Dalrymple

Wed
10
Oct

Quarry opponents to ask for statewide halt to mining permits; TCEQ hosting meeting Oct. 11 to gather public input

Connie Swinney/The Highlander
Grant Dean (on the left) of the Texas Environmental Protection Coalition helped rally protesters against a planned quarry operation by Spicewood Crushed Stone in September at the entryway of Double Horn subdivision in Spicewood.
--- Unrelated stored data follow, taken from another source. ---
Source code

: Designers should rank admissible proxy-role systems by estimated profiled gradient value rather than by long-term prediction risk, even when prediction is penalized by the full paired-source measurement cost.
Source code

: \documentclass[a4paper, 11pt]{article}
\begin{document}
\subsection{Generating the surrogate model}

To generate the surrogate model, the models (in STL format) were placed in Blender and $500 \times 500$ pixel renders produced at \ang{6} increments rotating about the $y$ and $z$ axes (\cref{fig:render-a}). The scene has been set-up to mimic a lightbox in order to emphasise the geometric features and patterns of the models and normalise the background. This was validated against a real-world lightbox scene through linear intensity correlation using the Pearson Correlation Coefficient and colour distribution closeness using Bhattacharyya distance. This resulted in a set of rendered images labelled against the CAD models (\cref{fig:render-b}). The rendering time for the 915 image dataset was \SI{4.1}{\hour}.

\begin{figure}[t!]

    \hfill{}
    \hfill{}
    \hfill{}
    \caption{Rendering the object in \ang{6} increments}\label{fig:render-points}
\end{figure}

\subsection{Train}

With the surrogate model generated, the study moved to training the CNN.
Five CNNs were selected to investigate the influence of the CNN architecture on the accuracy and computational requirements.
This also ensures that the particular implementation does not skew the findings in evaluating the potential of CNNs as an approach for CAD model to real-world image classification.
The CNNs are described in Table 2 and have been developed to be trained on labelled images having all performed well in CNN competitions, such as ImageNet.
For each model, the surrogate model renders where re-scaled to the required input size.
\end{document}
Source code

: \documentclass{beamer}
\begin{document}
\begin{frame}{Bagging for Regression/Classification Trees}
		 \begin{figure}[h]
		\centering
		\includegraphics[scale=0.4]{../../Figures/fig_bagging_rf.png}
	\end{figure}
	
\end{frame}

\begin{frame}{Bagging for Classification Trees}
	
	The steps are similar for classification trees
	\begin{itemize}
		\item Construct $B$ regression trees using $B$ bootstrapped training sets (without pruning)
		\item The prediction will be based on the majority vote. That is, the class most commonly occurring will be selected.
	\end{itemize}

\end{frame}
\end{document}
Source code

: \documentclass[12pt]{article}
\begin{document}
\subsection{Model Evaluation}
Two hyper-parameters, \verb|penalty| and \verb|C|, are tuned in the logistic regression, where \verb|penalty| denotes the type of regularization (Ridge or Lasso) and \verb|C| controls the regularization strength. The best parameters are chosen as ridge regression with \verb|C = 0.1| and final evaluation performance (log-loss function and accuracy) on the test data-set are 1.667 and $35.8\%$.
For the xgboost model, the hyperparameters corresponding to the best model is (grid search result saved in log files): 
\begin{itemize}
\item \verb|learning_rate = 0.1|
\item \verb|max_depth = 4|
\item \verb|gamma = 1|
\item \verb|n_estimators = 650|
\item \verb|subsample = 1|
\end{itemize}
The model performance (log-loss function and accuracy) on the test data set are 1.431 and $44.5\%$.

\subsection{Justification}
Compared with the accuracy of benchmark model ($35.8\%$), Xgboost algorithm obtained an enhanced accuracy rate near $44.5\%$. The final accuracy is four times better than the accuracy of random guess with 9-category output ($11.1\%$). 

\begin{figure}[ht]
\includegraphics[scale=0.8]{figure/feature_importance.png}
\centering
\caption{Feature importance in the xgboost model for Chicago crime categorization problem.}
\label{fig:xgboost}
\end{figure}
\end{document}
His group is attending a TCEQ public meeting on that air quality permit application at 7 p.m. on Thursday, Oct. 11 at Lakeside Pavilion in Marble Falls.

 

 

 

 

 

Connie Swinney •
Staff Writer •

Grant Dean has a message for the state of Texas and a New York-based company looking to launch a mining operation on 280 acres between two subdivisions in Spicewood in Burnet County.

“This is not just our backyard,” Dean said. “This is everybody's backyard.”

Dean, the co-founder of the Texas Environmental Protection Coalition, has rallied support from several cities in Texas with similar battles before them – rock crusher/quarry operations setting up stakes next to residential neighborhoods.

The latest proposal involves a pending air quality permit by Spicewood Crushed Stone, a company owned by Dalrymple Companies, based in New York.

If approved by the Texas Commission on Environmental Quality, the company would operate on 280 acres, in the 5500 block of Texas 71, between Double Horn Estates (100 home lots) and the fledgling Spicewood Trails.